Keith Kaziak (b. 1980) lives and works in Madison, WI. Recent solo exhibitions include The Paradox of Things at Abel Contemporary, Stoughton, WI (2022), Rule No. 8: Don’t Look Down! at Backspace Gallery, Madison, WI (2022), Turn on the News at Quad City Art Center, Rock Island, IL (2021), Against the Wall at Backspace Gallery, Madison, WI (2021), and Welcome to Bliss Point at the Phipps Center for the Arts, Hudson, WI and the Trout Museum of Art, Appleton, WI (both 2019). Group exhibitions include the Trout Museum of Art, Appleton, WI (2022, 2021, 2019), Koehnline Museum of Art, Des Plaines, IL (2022), Creative Cube, Milwaukee, WI (2021), Valade Family Gallery, Detroit, MI (2021), Real Tinsel Gallery, Milwaukee, WI (2020), Quarter Gallery, Minneapolis, MN (2019), CICA, South Korea (2019), DeVos Art Museum, Marquette, MI (2018), and Ground Floor Contemporary, Birmingham, AL (2017). He was a UW-Madison 2019-2022 Interdisciplinary Artist Research Cohort Fellow, a 2022 US Fulbright semi-finalist, and 2021 recipient of the International Sculpture Center’s Outstanding Student Achievement in Contemporary Sculpture Award. Kaziak received an MFA from the University of Wisconsin-Madison in 2022 and a BFA from the University of Minnesota-Twin Cities in 2004.

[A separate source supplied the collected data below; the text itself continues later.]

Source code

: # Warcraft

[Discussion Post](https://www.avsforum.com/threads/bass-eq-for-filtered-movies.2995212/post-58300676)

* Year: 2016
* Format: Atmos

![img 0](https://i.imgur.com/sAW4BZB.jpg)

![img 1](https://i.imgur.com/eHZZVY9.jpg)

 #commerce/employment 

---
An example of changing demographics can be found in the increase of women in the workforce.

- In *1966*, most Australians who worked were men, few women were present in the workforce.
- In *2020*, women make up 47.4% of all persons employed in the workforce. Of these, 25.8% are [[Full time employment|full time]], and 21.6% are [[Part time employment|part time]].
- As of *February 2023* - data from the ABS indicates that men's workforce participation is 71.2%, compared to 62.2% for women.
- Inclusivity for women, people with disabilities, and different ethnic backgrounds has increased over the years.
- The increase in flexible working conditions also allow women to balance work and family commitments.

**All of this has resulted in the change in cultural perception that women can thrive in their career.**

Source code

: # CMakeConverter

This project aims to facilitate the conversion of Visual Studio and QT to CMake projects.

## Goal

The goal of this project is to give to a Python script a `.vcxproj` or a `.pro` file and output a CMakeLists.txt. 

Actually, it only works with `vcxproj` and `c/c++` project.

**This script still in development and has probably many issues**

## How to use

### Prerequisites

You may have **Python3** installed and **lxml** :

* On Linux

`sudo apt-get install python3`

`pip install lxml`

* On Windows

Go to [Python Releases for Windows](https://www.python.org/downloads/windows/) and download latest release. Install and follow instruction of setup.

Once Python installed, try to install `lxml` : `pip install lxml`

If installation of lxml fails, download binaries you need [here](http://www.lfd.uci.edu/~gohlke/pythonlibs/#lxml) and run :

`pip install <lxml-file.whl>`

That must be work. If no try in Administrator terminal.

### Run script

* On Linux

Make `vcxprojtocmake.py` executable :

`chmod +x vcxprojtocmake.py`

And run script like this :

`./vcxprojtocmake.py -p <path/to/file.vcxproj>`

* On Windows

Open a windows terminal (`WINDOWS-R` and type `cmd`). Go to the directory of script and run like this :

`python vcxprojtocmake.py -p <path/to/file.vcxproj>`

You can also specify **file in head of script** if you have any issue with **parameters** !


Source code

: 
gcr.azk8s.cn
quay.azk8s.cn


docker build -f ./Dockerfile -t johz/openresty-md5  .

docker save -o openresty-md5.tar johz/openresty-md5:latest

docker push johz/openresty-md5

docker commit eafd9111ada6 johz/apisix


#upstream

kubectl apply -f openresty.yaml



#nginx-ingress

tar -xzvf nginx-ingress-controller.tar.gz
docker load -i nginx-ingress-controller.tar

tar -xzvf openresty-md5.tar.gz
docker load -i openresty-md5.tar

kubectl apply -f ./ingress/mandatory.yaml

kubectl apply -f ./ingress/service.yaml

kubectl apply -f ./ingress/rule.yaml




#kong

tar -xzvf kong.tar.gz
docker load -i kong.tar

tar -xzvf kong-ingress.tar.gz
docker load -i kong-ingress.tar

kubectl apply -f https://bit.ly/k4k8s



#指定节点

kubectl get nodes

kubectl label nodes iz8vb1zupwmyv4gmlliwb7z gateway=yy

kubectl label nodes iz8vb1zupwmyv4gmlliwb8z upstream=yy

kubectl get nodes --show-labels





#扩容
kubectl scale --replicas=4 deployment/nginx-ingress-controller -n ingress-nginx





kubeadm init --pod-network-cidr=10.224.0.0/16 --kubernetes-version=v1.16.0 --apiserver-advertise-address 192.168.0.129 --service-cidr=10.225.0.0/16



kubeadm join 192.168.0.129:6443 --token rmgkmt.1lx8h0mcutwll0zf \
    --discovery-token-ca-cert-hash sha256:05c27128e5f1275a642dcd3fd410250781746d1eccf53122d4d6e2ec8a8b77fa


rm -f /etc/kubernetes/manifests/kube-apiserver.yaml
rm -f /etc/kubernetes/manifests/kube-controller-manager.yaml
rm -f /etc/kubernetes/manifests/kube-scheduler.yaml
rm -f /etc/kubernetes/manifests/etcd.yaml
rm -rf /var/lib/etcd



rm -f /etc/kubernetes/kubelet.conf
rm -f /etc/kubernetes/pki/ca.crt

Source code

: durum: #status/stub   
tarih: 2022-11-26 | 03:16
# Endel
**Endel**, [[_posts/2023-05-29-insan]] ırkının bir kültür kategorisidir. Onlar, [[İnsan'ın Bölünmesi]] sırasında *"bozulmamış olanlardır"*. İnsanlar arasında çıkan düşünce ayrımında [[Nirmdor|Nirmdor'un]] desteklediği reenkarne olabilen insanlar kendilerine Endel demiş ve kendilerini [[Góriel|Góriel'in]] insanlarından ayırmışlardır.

My research-based work finds me mining ephemera and the vernacular of the human condition, seeking to answer the restless and existential question of why? Through artistic gestures that embody doubt, illusion, faith, and expectation, I create staged absurdities between sculptures in immersive environments (sight, cite, site) that conjure associations rich in cultural and visual references to challenge our assumptions about the physical world. Working between dichotomies—existential feelings of Albert Camus’ Sisyphus and the trials and tribulations of Wile E. Coyote, comedy and tragedy, real and counterfeit, assumption and disbelief—I create tension that gives my work power and presence.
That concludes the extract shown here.